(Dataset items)
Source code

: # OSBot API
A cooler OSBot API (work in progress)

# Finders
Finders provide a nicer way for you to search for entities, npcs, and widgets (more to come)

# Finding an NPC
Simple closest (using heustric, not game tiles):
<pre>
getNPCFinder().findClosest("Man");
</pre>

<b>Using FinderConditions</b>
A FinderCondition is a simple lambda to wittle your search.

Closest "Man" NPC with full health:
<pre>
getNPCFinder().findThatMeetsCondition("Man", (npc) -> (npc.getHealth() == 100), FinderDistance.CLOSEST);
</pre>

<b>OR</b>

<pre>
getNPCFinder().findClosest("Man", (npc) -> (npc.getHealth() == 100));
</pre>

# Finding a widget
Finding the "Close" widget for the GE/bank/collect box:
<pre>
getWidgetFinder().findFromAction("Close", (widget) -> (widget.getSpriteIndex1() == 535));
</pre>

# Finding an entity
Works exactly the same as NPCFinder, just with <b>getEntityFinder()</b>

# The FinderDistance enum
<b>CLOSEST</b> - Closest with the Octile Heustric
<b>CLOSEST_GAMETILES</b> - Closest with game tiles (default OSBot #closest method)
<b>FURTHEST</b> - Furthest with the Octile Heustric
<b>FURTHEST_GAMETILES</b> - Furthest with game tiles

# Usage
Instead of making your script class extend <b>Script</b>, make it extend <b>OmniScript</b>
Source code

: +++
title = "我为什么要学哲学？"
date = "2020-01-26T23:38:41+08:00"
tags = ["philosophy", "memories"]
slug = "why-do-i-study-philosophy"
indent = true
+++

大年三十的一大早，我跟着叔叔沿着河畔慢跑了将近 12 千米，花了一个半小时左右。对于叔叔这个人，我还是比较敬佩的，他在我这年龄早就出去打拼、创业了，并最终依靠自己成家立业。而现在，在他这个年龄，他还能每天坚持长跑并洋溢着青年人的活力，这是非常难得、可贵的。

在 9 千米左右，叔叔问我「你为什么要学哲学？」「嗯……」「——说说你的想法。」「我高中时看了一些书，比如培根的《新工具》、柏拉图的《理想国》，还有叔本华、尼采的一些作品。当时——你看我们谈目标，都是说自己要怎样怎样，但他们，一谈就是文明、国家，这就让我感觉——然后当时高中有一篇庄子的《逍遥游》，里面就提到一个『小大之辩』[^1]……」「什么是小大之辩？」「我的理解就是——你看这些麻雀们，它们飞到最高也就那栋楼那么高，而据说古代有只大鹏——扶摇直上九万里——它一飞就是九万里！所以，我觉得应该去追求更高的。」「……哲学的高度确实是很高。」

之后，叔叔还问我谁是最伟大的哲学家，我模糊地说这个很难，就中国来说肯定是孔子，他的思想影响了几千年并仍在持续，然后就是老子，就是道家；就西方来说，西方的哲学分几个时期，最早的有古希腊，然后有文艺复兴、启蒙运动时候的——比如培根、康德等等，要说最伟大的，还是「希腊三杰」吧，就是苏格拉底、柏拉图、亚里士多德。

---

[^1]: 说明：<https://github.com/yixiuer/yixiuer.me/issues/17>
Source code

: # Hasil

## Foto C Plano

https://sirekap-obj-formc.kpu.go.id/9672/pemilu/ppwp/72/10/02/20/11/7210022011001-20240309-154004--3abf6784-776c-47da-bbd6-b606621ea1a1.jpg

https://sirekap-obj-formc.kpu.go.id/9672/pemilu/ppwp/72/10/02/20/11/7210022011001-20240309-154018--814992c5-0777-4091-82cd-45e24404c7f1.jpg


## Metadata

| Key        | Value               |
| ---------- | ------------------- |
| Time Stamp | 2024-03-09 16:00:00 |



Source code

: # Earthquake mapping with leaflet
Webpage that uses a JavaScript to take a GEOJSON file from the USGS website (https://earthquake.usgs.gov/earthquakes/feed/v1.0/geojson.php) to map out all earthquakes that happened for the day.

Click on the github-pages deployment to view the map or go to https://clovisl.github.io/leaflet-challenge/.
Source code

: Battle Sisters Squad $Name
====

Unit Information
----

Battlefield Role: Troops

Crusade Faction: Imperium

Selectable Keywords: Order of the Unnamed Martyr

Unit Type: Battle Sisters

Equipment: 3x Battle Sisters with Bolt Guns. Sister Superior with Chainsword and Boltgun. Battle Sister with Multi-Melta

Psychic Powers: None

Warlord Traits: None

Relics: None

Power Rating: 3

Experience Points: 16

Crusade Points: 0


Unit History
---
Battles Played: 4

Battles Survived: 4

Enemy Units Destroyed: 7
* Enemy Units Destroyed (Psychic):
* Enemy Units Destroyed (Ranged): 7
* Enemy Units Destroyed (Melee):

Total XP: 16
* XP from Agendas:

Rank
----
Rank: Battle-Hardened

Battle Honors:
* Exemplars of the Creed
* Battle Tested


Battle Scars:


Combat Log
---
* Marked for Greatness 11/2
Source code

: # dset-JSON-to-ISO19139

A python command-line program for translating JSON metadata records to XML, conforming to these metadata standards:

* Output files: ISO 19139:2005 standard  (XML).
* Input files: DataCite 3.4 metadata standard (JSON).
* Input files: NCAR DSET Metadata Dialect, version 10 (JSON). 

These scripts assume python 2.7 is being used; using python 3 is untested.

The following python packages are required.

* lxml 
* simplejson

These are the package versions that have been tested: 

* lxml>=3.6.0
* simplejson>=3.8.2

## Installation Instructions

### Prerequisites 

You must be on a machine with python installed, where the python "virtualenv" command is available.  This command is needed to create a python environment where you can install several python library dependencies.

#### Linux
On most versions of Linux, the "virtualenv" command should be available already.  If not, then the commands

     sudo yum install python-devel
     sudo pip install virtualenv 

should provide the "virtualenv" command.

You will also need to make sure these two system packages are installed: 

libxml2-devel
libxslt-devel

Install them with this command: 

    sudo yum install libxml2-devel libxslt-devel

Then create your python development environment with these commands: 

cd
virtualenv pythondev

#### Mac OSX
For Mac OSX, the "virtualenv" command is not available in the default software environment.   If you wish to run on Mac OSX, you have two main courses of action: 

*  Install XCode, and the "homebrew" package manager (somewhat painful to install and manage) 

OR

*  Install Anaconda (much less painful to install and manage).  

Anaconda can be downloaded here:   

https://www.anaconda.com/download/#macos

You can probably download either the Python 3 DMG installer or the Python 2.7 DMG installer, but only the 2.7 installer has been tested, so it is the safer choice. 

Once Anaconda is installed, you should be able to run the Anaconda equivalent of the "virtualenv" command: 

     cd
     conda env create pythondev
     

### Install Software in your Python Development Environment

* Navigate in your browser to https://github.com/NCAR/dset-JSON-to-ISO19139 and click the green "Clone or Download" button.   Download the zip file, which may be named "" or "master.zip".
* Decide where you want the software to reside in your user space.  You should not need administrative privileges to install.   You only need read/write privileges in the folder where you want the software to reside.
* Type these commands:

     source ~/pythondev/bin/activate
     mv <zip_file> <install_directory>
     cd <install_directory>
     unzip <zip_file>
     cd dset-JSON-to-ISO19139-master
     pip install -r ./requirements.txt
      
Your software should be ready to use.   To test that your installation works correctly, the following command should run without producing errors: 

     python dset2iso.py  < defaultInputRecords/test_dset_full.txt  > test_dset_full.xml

#### What needs to be done
When a line in the records above contains the word "formc", copy it.

#### Task result
https://sirekap-obj-formc.kpu.go.id/9672/pemilu/ppwp/72/10/02/20/11/7210022011001-20240309-154004--3abf6784-776c-47da-bbd6-b606621ea1a1.jpg
https://sirekap-obj-formc.kpu.go.id/9672/pemilu/ppwp/72/10/02/20/11/7210022011001-20240309-154018--814992c5-0777-4091-82cd-45e24404c7f1.jpg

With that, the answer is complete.